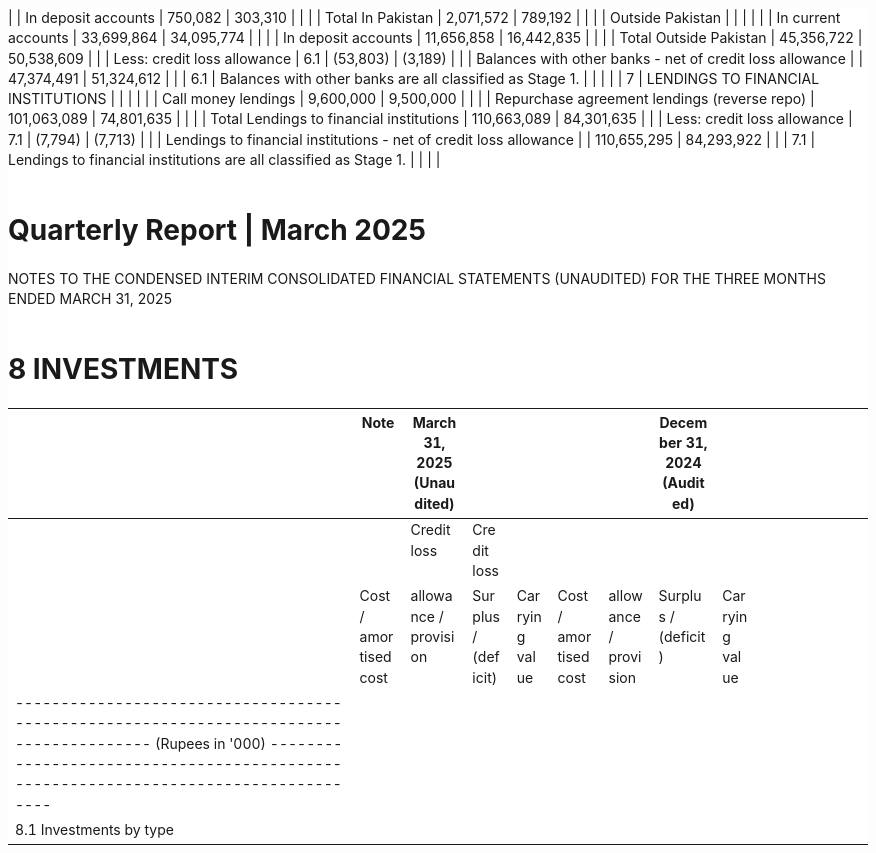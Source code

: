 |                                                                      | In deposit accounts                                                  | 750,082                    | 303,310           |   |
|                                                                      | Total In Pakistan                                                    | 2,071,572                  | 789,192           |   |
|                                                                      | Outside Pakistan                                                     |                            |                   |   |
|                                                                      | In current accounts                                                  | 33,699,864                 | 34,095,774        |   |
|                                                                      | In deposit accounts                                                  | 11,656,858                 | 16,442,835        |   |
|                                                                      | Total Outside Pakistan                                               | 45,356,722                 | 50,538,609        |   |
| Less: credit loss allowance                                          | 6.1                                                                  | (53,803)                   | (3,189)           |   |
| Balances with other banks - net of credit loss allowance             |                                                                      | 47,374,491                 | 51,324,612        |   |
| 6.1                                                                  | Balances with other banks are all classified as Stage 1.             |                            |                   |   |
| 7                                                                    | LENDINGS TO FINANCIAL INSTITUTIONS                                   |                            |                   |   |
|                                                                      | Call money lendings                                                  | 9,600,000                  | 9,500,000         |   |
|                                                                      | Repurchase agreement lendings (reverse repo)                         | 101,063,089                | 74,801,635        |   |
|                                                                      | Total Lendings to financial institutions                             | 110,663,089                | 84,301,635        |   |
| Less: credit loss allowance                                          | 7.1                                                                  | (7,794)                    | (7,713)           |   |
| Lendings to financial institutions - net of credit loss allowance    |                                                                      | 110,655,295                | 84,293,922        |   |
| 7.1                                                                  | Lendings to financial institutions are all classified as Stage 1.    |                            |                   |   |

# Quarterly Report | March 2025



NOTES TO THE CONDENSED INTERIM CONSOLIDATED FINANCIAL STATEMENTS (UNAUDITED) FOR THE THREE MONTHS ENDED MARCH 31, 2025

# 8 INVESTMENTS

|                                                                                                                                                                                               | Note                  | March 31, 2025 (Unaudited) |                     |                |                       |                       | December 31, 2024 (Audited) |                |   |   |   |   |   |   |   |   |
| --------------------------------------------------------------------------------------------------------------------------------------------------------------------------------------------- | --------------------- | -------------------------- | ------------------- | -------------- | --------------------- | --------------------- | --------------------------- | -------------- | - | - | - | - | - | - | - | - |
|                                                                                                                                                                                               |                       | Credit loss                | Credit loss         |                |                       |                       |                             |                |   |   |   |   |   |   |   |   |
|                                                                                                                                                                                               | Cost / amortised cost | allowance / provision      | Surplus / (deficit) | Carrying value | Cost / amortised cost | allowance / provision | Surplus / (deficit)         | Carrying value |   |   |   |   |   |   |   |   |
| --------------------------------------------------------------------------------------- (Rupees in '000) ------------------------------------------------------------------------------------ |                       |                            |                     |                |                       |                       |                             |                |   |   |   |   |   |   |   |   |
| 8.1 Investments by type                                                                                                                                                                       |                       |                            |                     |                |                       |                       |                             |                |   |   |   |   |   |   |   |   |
◆ ◆ ◆ ◆ ◆
## EXERCISE
Start with the first line of the records above and end with the line containing "Call money lendings". Output those lines exactly, pictures excluded.

## OUTPUT BELOW
Source code

: |                                                                      | In deposit accounts                                                  | 750,082                    | 303,310           |   |
|                                                                      | Total In Pakistan                                                    | 2,071,572                  | 789,192           |   |
|                                                                      | Outside Pakistan                                                     |                            |                   |   |
|                                                                      | In current accounts                                                  | 33,699,864                 | 34,095,774        |   |
|                                                                      | In deposit accounts                                                  | 11,656,858                 | 16,442,835        |   |
|                                                                      | Total Outside Pakistan                                               | 45,356,722                 | 50,538,609        |   |
| Less: credit loss allowance                                          | 6.1                                                                  | (53,803)                   | (3,189)           |   |
| Balances with other banks - net of credit loss allowance             |                                                                      | 47,374,491                 | 51,324,612        |   |
| 6.1                                                                  | Balances with other banks are all classified as Stage 1.             |                            |                   |   |
| 7                                                                    | LENDINGS TO FINANCIAL INSTITUTIONS                                   |                            |                   |   |
|                                                                      | Call money lendings                                                  | 9,600,000                  | 9,500,000         |   |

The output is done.